An audit of circular external fixation usage in a tertiary hospital in South Africa
Background: Circular external fixation is a well-known treatment modality in reconstructive orthopaedic surgery and is frequently used for deformity correction, limb lengthening, limb salvage, and complex diaphyseal and periarticular fractures. The current use of this treatment modality in the South African context remains largely unknown. This retrospective review aims to describe the indications, outcomes and complications of the use of circular external fixation in a tertiary hospital in South Africa.
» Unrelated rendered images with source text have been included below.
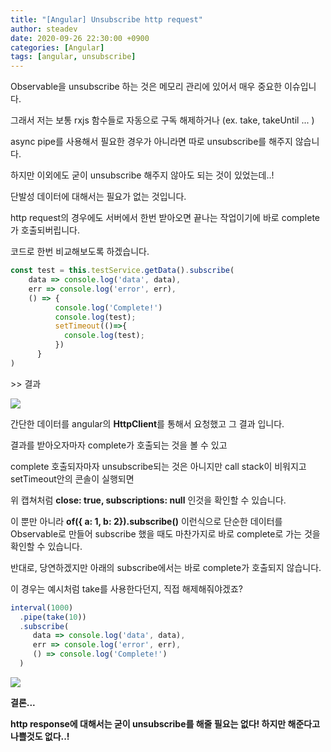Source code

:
 ```yaml
---
title: "[Angular] Unsubscribe http request"
author: steadev
date: 2020-09-26 22:30:00 +0900
categories: [Angular]
tags: [angular, unsubscribe]
---
```



Observable을 unsubscribe 하는 것은 메모리 관리에 있어서 매우 중요한 이슈입니다.

그래서 저는 보통 rxjs 함수들로 자동으로 구독 해제하거나 (ex. take, takeUntil ... )

async pipe를 사용해서 필요한 경우가 아니라면 따로 unsubscribe를 해주지 않습니다.

하지만 이외에도 굳이 unsubscribe 해주지 않아도 되는 것이 있었는데..!

단발성 데이터에 대해서는 필요가 없는 것입니다.

http request의 경우에도 서버에서 한번 받아오면 끝나는 작업이기에 바로 complete가 호출되버립니다.

코드로 한번 비교해보도록 하겠습니다.

```javascript
const test = this.testService.getData().subscribe(
    data => console.log('data', data),
    err => console.log('error', err),
    () => {
          console.log('Complete!')
          console.log(test);
          setTimeout(()=>{
            console.log(test);
          })
      }      
)
```

\>> 결과

<img src="https://steadev.github.io/assets/images/angular/2020-09-26-1.png">

간단한 데이터를 angular의 **HttpClient**를 통해서 요청했고 그 결과 입니다.

결과를 받아오자마자 complete가 호출되는 것을 볼 수 있고

complete 호출되자마자 unsubscribe되는 것은 아니지만 call stack이 비워지고 setTimeout안의 콘솔이 실행되면

위 캡쳐처럼 **close: true, subscriptions: null** 인것을 확인할 수 있습니다.

이 뿐만 아니라 **of({ a: 1, b: 2}).subscribe()** 이런식으로 단순한 데이터를 Observable로 만들어 subscribe 했을 때도 마찬가지로 바로 complete로 가는 것을 확인할 수 있습니다.

반대로, 당연하겠지만 아래의 subscribe에서는 바로 complete가 호출되지 않습니다.

이 경우는 예시처럼 take를 사용한다던지, 직접 해제해줘야겠죠?

```javascript
interval(1000)
  .pipe(take(10))
  .subscribe(
     data => console.log('data', data),
     err => console.log('error', err),
     () => console.log('Complete!')
  )
```

<img src="https://steadev.github.io/assets/images/angular/2020-09-26-2.png">

**결론...**

**http response에 대해서는 굳이 unsubscribe를 해줄 필요는 없다! 하지만 해준다고 나쁠것도 없다..!**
Materials and methods: We retrospectively reviewed the records of 480 patients treated with circular external fixation in a specialist limb reconstruction unit. We report on patient demographics, comorbidities, indications and outcomes.
Results: The final cohort consisted of 346 men and 134 women with a mean age of 35.5 years (SD 14.9, range: 5–73). Comorbidities were identified in 163 (34.0%) patients. These included diabetes in 14 (2.9%) patients and smoking in 102 (21%) patients. HIV infection was diagnosed in 120 patients (25%) with a mean CD4 count of 425 cells/mm3 (SD: 223, range: 82–1056). The mean time in external fixator was 24.6% weeks (SD: 15.3, range 4–159). The treatment objective was achieved in 441 patients (92%). The overall complication rate excluding pin-site infection was 26%. Pin-site infection occurred in 88 patients (18.3%) but had no impact on the outcome of treatment.
Conclusion: Circular external fixation treatment objectives can be achieved in a high percentage of patients in the context of a South African specialist reconstruction unit. This study shows favourable outcomes in deformity correction, limb lengthening, limb salvage, and complex diaphyseal and periarticular fractures. Comorbid factors, including HIV, diabetes and smoking had no effect on achieving the planned outcomes, but smoking did increase the overall time in external fixator.